You shouldn't be worried about them being too long as all the major browsers (IE, FF .. etc) offer autocomplete to forms which is enabled by default, so you type the first letters in your email and you get a drop down list (ie. autocomplete list) where you just click to enter the whole email, personally I almost never type the email address in full, I always type the first letters then select the email from the autocomplete drop down list. Besides, if you allow users to be remembered (using a Remember Me checkbox and persistent cookies), it will be another reason to not worry about it.
I don't know about your app but usually users having multiple accounts is not desirable in most apps.
One con might be that if it's an email address the login can be guessed by people and brute force attacks attempted. Which is not really a big issue, since on most sites today the logins are publicly displayed.
The biggest pro is that logins are easier to remember this way.
A good setup is to require username and email. Allowing the user to login with either email address or username is very user friendly. An added benefit is the user can change their email address. It would also allow multiple accounts for one email.
To solve your con item of the email being too long to type in every time. I have implemented the StringScan Ruby library.
require 'strscan'
def signup!(user, &block)
self.email = user[:email] unless user[:email].blank?
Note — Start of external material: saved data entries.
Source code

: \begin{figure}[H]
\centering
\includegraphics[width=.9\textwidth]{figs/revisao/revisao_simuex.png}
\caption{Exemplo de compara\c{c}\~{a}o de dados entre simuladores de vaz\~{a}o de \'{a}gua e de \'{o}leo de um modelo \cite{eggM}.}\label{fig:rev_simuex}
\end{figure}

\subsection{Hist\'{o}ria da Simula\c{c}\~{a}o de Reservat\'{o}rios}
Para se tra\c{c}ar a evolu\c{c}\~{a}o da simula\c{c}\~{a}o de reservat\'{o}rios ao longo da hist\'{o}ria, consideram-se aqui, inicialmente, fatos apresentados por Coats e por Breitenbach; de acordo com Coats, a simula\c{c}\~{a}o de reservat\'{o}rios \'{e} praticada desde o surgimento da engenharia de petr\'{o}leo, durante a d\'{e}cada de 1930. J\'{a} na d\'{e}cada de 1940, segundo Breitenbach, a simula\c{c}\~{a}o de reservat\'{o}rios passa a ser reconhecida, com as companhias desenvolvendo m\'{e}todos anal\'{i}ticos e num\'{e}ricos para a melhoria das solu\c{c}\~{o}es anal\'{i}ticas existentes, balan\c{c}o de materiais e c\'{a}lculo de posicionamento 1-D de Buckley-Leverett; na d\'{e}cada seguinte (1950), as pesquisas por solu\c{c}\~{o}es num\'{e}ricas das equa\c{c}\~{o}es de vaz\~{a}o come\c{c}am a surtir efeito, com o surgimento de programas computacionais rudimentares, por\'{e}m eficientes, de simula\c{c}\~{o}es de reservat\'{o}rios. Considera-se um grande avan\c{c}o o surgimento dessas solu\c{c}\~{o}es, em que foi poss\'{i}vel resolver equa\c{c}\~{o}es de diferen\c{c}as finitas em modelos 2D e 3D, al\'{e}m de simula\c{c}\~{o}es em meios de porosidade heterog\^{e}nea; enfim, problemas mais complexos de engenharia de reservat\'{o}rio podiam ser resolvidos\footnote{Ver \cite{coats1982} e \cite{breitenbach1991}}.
str = StringScanner.new(self.email)
str.scan_until(/#/)
str.pre_match
self.login = str.pre_match
etc..
Then just change login method to allow either email or login to match password.
This works just like google or mobileme. A user can choose to just type in their email username (ie. username instead of username#gmail.com.)
I'm fighting with removing this right now. Here's a newer CON from the current era.
An email address is considered Personal Identifiable Information (PII) by many governments. Hence extra care needs to be taken any time you display it on a page, or even return it from an end-point.
Consider that many sites allow interactions between different users. This often means the site will provide a list of users to choose from (e.g. a drop-down list, or search results). This ca actually enable the leaking of PII by the site.
Usernames, on the other hand, can be completely anonymous. Given the prevalence today of password managers, users really don't need to actually remember their username and password.
If you don't care about forcing your users to login to your application with Facebook or some other social network (most people don't seem to care), then you can just use their social network email as their 'user id' when referencing other tables/documents (MySQL, Mongo, etc).
I've noticed the bonus to using social media logins is that all the security has been taken care of by said social network, including not allowing 2 users to have the same email or username in their database thus saving you the hassle of having to code for all of that. This is just my personal preference.